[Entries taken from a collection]
+++
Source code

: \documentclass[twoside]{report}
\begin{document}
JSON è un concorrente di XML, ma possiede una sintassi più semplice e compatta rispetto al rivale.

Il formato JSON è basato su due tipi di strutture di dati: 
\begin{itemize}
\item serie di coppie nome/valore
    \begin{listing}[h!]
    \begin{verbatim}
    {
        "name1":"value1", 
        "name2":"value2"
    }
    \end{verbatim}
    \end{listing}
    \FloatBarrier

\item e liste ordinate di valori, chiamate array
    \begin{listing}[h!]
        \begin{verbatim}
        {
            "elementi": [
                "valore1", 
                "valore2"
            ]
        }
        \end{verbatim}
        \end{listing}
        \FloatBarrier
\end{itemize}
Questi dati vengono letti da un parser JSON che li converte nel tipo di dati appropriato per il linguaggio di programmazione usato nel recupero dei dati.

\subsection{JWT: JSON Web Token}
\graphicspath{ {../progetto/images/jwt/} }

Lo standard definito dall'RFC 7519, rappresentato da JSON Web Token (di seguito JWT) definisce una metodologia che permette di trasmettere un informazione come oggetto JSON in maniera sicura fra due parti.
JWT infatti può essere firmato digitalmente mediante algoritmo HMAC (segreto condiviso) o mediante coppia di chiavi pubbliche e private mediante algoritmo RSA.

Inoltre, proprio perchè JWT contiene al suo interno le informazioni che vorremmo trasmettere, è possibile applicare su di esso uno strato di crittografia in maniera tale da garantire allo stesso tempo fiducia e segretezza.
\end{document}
+++
What is required: Reproduce the entries so that each line reads exactly as it did before.

Result of the task:
Source code

: \documentclass[twoside]{report}
\begin{document}
JSON è un concorrente di XML, ma possiede una sintassi più semplice e compatta rispetto al rivale.

Il formato JSON è basato su due tipi di strutture di dati: 
\begin{itemize}
\item serie di coppie nome/valore
    \begin{listing}[h!]
    \begin{verbatim}
    {
        "name1":"value1", 
        "name2":"value2"
    }
    \end{verbatim}
    \end{listing}
    \FloatBarrier

\item e liste ordinate di valori, chiamate array
    \begin{listing}[h!]
        \begin{verbatim}
        {
            "elementi": [
                "valore1", 
                "valore2"
            ]
        }
        \end{verbatim}
        \end{listing}
        \FloatBarrier
\end{itemize}
Questi dati vengono letti da un parser JSON che li converte nel tipo di dati appropriato per il linguaggio di programmazione usato nel recupero dei dati.

\subsection{JWT: JSON Web Token}
\graphicspath{ {../progetto/images/jwt/} }

Lo standard definito dall'RFC 7519, rappresentato da JSON Web Token (di seguito JWT) definisce una metodologia che permette di trasmettere un informazione come oggetto JSON in maniera sicura fra due parti.
JWT infatti può essere firmato digitalmente mediante algoritmo HMAC (segreto condiviso) o mediante coppia di chiavi pubbliche e private mediante algoritmo RSA.

Inoltre, proprio perchè JWT contiene al suo interno le informazioni che vorremmo trasmettere, è possibile applicare su di esso uno strato di crittografia in maniera tale da garantire allo stesso tempo fiducia e segretezza.
\end{document}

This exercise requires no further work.